Sendo polémico pelo modelo político que instaura, é unânime que este é um período de grande desenvolvimento artístico, diz Cristina Pimentel: "Todos os artistas dizem que gostavam de ter vivido naquela época”. A academia habituou-se a ver a grande produção artística do tempo de Augusto – que envolveu figuras como Virgílio, Horácio, Tito Lívio ou Propécio – como propaganda, mais um entre outros elementos na agenda política do imperador. Essa ideia tem vindo a mudar, diz ao PÚBLICO Nandini Pandey, que apresentou no segundo dia do colóquio uma comparação entre uma das passagens da Eneida e os edifícios da Roma de Augusto. A sua conclusão é que Virgílio leva os seus leitores a olharem o lado da história que é inconveniente ao regime: as mortes e tragédias necessárias aos feitos gloriosos. Se esta era a intenção do poeta, diz, não faz sentido pensar na Eneida como uma obra comissariada por Augusto para propaganda.
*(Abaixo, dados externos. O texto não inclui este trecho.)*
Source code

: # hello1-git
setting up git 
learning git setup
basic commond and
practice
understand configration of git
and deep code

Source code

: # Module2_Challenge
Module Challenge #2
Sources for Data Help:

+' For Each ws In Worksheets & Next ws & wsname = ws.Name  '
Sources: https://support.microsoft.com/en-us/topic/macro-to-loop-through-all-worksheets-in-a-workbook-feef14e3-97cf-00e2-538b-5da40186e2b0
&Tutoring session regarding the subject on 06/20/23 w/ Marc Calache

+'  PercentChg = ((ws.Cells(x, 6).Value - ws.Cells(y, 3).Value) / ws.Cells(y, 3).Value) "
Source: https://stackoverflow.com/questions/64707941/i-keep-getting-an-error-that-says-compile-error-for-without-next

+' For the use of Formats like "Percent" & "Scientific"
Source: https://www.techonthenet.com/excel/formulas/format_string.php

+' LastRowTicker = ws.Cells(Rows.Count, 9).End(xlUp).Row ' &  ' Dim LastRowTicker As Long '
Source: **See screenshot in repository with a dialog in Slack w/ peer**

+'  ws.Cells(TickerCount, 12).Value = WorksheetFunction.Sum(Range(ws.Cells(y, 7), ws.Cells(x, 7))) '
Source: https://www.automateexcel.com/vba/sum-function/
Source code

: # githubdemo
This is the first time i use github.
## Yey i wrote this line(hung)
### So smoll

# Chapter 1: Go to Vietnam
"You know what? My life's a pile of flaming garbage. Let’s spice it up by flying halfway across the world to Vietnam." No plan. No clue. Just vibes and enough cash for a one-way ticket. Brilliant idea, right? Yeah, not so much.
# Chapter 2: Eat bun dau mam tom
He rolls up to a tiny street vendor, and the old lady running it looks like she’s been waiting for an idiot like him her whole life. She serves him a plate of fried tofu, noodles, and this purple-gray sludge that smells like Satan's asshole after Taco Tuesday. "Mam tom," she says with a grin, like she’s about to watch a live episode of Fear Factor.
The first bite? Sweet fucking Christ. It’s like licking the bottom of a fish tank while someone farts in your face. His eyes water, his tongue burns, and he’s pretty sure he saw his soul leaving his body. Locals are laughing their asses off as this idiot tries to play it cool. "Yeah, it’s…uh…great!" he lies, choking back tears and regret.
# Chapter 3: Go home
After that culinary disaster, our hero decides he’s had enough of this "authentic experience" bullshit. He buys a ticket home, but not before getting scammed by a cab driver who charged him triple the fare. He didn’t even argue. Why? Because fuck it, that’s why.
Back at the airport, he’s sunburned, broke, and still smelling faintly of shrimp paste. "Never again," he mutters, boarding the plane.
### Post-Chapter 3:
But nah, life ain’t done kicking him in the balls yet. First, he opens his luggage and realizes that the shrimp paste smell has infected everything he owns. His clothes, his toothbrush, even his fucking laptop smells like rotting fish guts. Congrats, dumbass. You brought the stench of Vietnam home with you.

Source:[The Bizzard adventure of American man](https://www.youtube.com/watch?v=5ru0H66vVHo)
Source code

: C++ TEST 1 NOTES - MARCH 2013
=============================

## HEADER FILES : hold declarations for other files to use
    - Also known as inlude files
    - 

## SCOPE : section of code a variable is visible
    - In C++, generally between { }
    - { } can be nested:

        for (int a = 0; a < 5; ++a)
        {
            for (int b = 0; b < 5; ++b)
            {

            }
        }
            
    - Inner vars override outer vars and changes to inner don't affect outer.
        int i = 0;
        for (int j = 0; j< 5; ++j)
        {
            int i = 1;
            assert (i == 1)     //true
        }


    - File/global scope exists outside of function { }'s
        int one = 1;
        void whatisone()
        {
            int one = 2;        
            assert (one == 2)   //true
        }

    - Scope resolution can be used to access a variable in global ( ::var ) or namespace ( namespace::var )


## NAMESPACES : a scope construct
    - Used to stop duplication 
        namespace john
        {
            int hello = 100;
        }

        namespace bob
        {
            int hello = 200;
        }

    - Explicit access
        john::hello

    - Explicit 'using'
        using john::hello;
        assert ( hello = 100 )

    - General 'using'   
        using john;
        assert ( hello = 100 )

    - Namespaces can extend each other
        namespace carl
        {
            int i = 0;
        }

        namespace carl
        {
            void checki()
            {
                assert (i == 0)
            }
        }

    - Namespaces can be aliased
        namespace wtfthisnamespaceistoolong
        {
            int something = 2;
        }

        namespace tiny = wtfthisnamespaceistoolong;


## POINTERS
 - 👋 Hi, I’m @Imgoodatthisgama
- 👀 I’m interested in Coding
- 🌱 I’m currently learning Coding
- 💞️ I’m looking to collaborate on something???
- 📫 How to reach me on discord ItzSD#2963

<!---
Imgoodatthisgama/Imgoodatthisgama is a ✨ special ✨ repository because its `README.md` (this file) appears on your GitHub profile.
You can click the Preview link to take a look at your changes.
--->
“O que é encomendar uma obra?”, pergunta Cristina Pimentel em jeito de pergunta retórica a propósito da Eneida. “Ele deu-lhe dinheiro? Não deu. Ele deu-lhe um cargo político? Não deu. Ele não tinha uma data limite para acabar. Levou dez anos a escrever a Eneida e não ficou concluída.”

Para a professora da UL, vale a pena ainda olhar para o exemplo do poeta Horácio: quando o imperador lhe ofereceu uma quinta afastada da capital não estava a comprar o seu apoio – estava simplesmente a “dar-lhe as condições para desenvolver a sua arte”, porque “sabia que ele era muito bom”. Estava a permitir que ele não tivesse que trabalhar para sobreviver – não era de uma classe social elevada – ­, que tivesse sossego e tempo. “Nunca os obrigou a nada”, sublinha.

Esta “criação de condições” e o consequente desenvolvimento das artes de forma independente – arquitectura, escultura, literatura –  é para Pandey o traço essencial do principado de Augusto. Mais uma vez aparece o exemplo da Eneida, a obra que mais de dois mil anos depois de ter sido escrita provoca algumas das maiores discussões neste congresso. “Assumiu-se que a obra era sobre Augusto porque fala muito da Roma de Augusto, mas fala muito mais do seu herói Eneias", argumenta, voltando às catástrofes que levaram à vitória de Roma.


Para Casper C. Jonge, da Universidade de Leiden, na Holanda, é também essencial o desenvolvimento das artes. A isso acrescenta o incentivo de Augusto aos professores estrangeiros que se queriam estabelecer em Roma e aí ensinar. O que a investigação de Jonge traz de novo é que a ideia de que professores de retórica e gramática gregos não eram um grupo à parte em Roma. Pelo contrário, conviviam com os romanos, trocavam opiniões sobre o seu trabalho e sentiam-se estimulados a desenvolver-se na literatura e na retórica.

Os gregos e a sua retórica são aliás uma importante influência para Augusto, como demonstrou Jonge na sua comunicação: a sua imagem pública, modesta e clara, está de acordo com os princípios gregos e é contrária à imagem que tiveram outros imperadores, como Tibério, sucessor de Augusto – este último acusava Tibério de usar “expressões pedantes”, conta o professor holandês.

“Queria apresentar-se como um homem comum – o que é apelativo para as audiências, contribui para a sua autoridade” disse Jonge ao PÚBLICO depois de na conferência ter lembrado que Marco António, que disputou o poder com Augusto depois da morte de Júlio César, queria ser admirado. "Augusto queria ser compreendido.”

Augusto, o imperador conservador que só usava roupas fiadas em casa pela filha e pela mulher, explicava-se no discurso político e apenas aí. “Todos aqueles monumentos apontam para ele, mas era difícil conhecê-lo. Ao contrário de Júlio César ou de Nero, não deixava ver muito do seu interior. Não sabemos muito do que pensava ou do que sentia”, explica Pandey. “Ele controlou a sua imagem pública não a exibindo muito. E o mistério é poderoso.”